I volunteered for this interesting chore in order to provide a service but also—and this is the key detail—because I thought it would be funny. Throughout the entire round trip, but especially cradling the placenta in my lap on the way home, I kept thinking, “this is fun!” And it really was a highlight of the summer. My camera roll from that morning is filled with placenta photos, all taken at artful angles and distances.
Ok, not photos of an actual placenta. Rather, photos of a nondescript plastic bucket that, in other contexts, might contain industrial portions of mayonnaise, or maybe sauerkraut. I’ll show you a photo, if you’ll promise to keep reading.
My anticipatory delight1 commenced weeks in advance of the event. Occasionally, for a treat, I’d let my mind wander to the moment, sometime in the near future, where I’d be able to say I’d once Ubered around New Haven, Connecticut, with a placenta in the backseat with me.
Funny
Probably everyone has that one special thing they hope they are known for. Me, I would like to be thought of as clever and (I admit it) cute, but what I really want is for people to say, “Oh, Rachel? She’s super funny.”
For example, when teaching, at the end of the semester, when evaluation time would roll around, I used to give a little spiel about the importance of evaluations, why they matter, and also how they can be problematic. This was intended as a serious teachable moment. As an illustration, I’d show the students Ben Schmidt’s website, where users can input any word (for example, “expert” or “nice”) and then observe how that language plays out in RateMyProfessor reviews across gender categories and disciplines.
Next, I’d type in the word “funny” and illustrate how, consistently, the word is more associated with male than female instructors. I’d pause dramatically and then announce, with deep melancholy, “Of course, we cannot exclude the possibility that I am, in fact, not funny.”
The problem is, I think this is funny, but funny tends to be in the eyes and ears of the beholder. I cannot exclude the possibility that I am not as funny as I think I am, and this really gets me down.
Type III Fun
While I’m unsure about my funniness, I do have it on good authority that I am not very much fun. To be exact, my children have assured me that I am “Type III” fun. Not familiar with the types of fun? Let me help.
Type I Fun: This is fun while it’s happening. A party. Sledding down a good hill. Toes in the sand in perfectly warm weather at the beach. A bit anodyne, actually.
Type II Fun: Fun, but after the fact. While it’s happening, “fun” is not the adjective you’d used to describe the activity. This could be an arduous hike. Maybe a wedding. Heck, maybe even a marriage. It’s only with retrospection that the thing takes on the hue of fun. I’m a big fan of Type II fun.
Type III Fun: Wasn’t fun when it was happening and it’s not fun now. (Apparently that’s me.)
According to this website, Type III fun can often be identified by phrases such as, “…and that was the last time I ever did X.”
That sounds familiar. Once, on the southernmost tip of the 50 US states, we arrived to see locals jumping off the cliffs into the bright blue water below.

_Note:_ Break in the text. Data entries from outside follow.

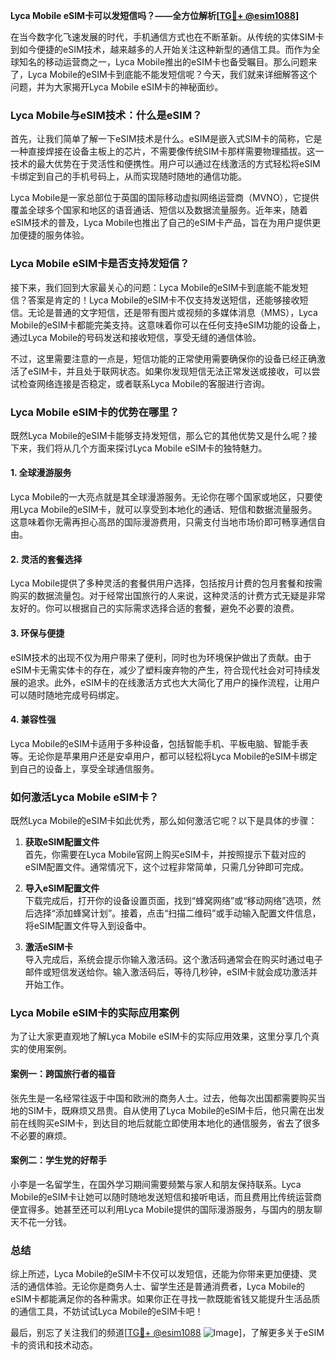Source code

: **Lyca Mobile eSIM卡可以发短信吗？——全方位解析[[TG💪+ @esim1088](https://t.me/s/esim1088)]**

在当今数字化飞速发展的时代，手机通信方式也在不断革新。从传统的实体SIM卡到如今便捷的eSIM技术，越来越多的人开始关注这种新型的通信工具。而作为全球知名的移动运营商之一，Lyca Mobile推出的eSIM卡也备受瞩目。那么问题来了，Lyca Mobile的eSIM卡到底能不能发短信呢？今天，我们就来详细解答这个问题，并为大家揭开Lyca Mobile eSIM卡的神秘面纱。

### Lyca Mobile与eSIM技术：什么是eSIM？

首先，让我们简单了解一下eSIM技术是什么。eSIM是嵌入式SIM卡的简称，它是一种直接焊接在设备主板上的芯片，不需要像传统SIM卡那样需要物理插拔。这一技术的最大优势在于灵活性和便携性。用户可以通过在线激活的方式轻松将eSIM卡绑定到自己的手机号码上，从而实现随时随地的通信功能。

Lyca Mobile是一家总部位于英国的国际移动虚拟网络运营商（MVNO），它提供覆盖全球多个国家和地区的语音通话、短信以及数据流量服务。近年来，随着eSIM技术的普及，Lyca Mobile也推出了自己的eSIM卡产品，旨在为用户提供更加便捷的服务体验。

### Lyca Mobile eSIM卡是否支持发短信？

接下来，我们回到大家最关心的问题：Lyca Mobile的eSIM卡到底能不能发短信？答案是肯定的！Lyca Mobile的eSIM卡不仅支持发送短信，还能够接收短信。无论是普通的文字短信，还是带有图片或视频的多媒体消息（MMS），Lyca Mobile的eSIM卡都能完美支持。这意味着你可以在任何支持eSIM功能的设备上，通过Lyca Mobile的号码发送和接收短信，享受无缝的通信体验。

不过，这里需要注意的一点是，短信功能的正常使用需要确保你的设备已经正确激活了eSIM卡，并且处于联网状态。如果你发现短信无法正常发送或接收，可以尝试检查网络连接是否稳定，或者联系Lyca Mobile的客服进行咨询。

### Lyca Mobile eSIM卡的优势在哪里？

既然Lyca Mobile的eSIM卡能够支持发短信，那么它的其他优势又是什么呢？接下来，我们将从几个方面来探讨Lyca Mobile eSIM卡的独特魅力。

#### 1. **全球漫游服务**
Lyca Mobile的一大亮点就是其全球漫游服务。无论你在哪个国家或地区，只要使用Lyca Mobile的eSIM卡，就可以享受到本地化的通话、短信和数据流量服务。这意味着你无需再担心高昂的国际漫游费用，只需支付当地市场价即可畅享通信自由。

#### 2. **灵活的套餐选择**
Lyca Mobile提供了多种灵活的套餐供用户选择，包括按月计费的包月套餐和按需购买的数据流量包。对于经常出国旅行的人来说，这种灵活的计费方式无疑是非常友好的。你可以根据自己的实际需求选择合适的套餐，避免不必要的浪费。

#### 3. **环保与便捷**
eSIM技术的出现不仅为用户带来了便利，同时也为环境保护做出了贡献。由于eSIM卡无需实体卡的存在，减少了塑料废弃物的产生，符合现代社会对可持续发展的追求。此外，eSIM卡的在线激活方式也大大简化了用户的操作流程，让用户可以随时随地完成号码绑定。

#### 4. **兼容性强**
Lyca Mobile的eSIM卡适用于多种设备，包括智能手机、平板电脑、智能手表等。无论你是苹果用户还是安卓用户，都可以轻松将Lyca Mobile的eSIM卡绑定到自己的设备上，享受全球通信服务。

### 如何激活Lyca Mobile eSIM卡？

既然Lyca Mobile的eSIM卡如此优秀，那么如何激活它呢？以下是具体的步骤：

1. **获取eSIM配置文件**  
   首先，你需要在Lyca Mobile官网上购买eSIM卡，并按照提示下载对应的eSIM配置文件。通常情况下，这个过程非常简单，只需几分钟即可完成。

2. **导入eSIM配置文件**  
   下载完成后，打开你的设备设置页面，找到“蜂窝网络”或“移动网络”选项，然后选择“添加蜂窝计划”。接着，点击“扫描二维码”或手动输入配置文件信息，将eSIM配置文件导入到设备中。

3. **激活eSIM卡**  
   导入完成后，系统会提示你输入激活码。这个激活码通常会在购买时通过电子邮件或短信发送给你。输入激活码后，等待几秒钟，eSIM卡就会成功激活并开始工作。

### Lyca Mobile eSIM卡的实际应用案例

为了让大家更直观地了解Lyca Mobile eSIM卡的实际应用效果，这里分享几个真实的使用案例。

#### 案例一：跨国旅行者的福音
张先生是一名经常往返于中国和欧洲的商务人士。过去，他每次出国都需要购买当地的SIM卡，既麻烦又昂贵。自从使用了Lyca Mobile的eSIM卡后，他只需在出发前在线购买eSIM卡，到达目的地后就能立即使用本地化的通信服务，省去了很多不必要的麻烦。

#### 案例二：学生党的好帮手
小李是一名留学生，在国外学习期间需要频繁与家人和朋友保持联系。Lyca Mobile的eSIM卡让她可以随时随地发送短信和接听电话，而且费用比传统运营商便宜得多。她甚至还可以利用Lyca Mobile提供的国际漫游服务，与国内的朋友聊天不花一分钱。

### 总结

综上所述，Lyca Mobile的eSIM卡不仅可以发短信，还能为你带来更加便捷、灵活的通信体验。无论你是商务人士、留学生还是普通消费者，Lyca Mobile的eSIM卡都能满足你的各种需求。如果你正在寻找一款既能省钱又能提升生活品质的通信工具，不妨试试Lyca Mobile的eSIM卡吧！

最后，别忘了关注我们的频道[[TG💪+ @esim1088](https://t.me/s/esim1088) ![Image](https://i.postimg.cc/4NQfJmqS/Snipaste-2025-05-13-00-14-12.png)]，了解更多关于eSIM卡的资讯和技术动态。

My immediate thought was: wow, that looks fun. I hustled back to the rental car, donned my swimsuit, and went to take the leap. This was not fun as it was happening. It also wasn’t much fun after, as I hit the water slightly on my ass and had a massive bruise for weeks—what my youngest son referred to as my “souvenir from Hawaii.” It was, in fact, a pretty stupid thing to do. Please stop me if I try a similar stunt ever again.
Types of Funny
But wait, I hear you thinking, what do types of fun have to do with being funny? If this were an academic journal article, this would be the point in my exposition (800 words in; sounds about right) where I would segue elegantly into finally introducing my main research hypothesis.
Here it is: I posit there’s a connection between type of fun and funniness. I’m not thinking here of types of humor; I mean the connection between the type of entertainment an activity provides (its type of fun) and the degree to which it holds extractive humor potential. For storytelling, anyway, I maintain that humor often derives from Types II or III fun, not boring old Type I. What’s funny about toes in the warm sand on the beach? (Yawn.)
To be considered a Funny Person (my personal goal), one must engage in ample Type II and Type III activities, in order to acquire material—similar to the argument that difficult experiences build character.
Type I Funny: Elicits a passing chuckle in the moment that feels pretty good but leaves no lasting impact. Jokes in a movie. Getting buried in sand on the beach. My kids, telling me a joke.2
Type II Funny: You can’t stop laughing. On rare occasions you pee your pants a little in delight and, in gasps, you beg the storyteller to just please stop. My sister and the 3-day-old dead deer in her front yard. My SubStack essays.
Type III Funny: You’re laughing, but then you light a candle, praying you never find yourself in a similar situation. Eloping to Las Vegas. Roasting a rotten turkey by accident. Roller derby.
Spaßbremse
None of this gets me much closer to knowing if I’m funny. Another word my kids use for me is, “Spaßbremse,” or “fun brakes”—as in, I put the brakes on fun. My kids are funny, even if I’m not. Maybe it’s all the Type III fun I’ve given them: lots of raw material to work with.
How do people know if they’re funny (or cute or clever)? Where does that knowledge or self-assurance come from? That’s one question I have.
Another other question is, why do I care so much about making people laugh? Does everyone?
While I’m pondering the answers to these important existential questions, I’m going to go for a walk in the bitter cold up my hill in Vermont. It’s not very fun (either Type I or II), but sometimes my neighbor’s goats are out and start following me and then they trail home behind me and eat everything in my yard, climb onto the deck, and try to get inside and I have to call my neighbor to come retrieve them with his truck, which I think is pretty funny.
P.S. On reading a draft of this essay, one of my children informs me that it’s “Type 1 funny.”
Vorfreude ist die beste Freude, as they say in German.
Especially the one about Ethel and the airplane ride at the carnival, where the punchline is “50 dollars is 50 dollars.” I don’t remember jokes, so every time I hear this one, I laugh anew.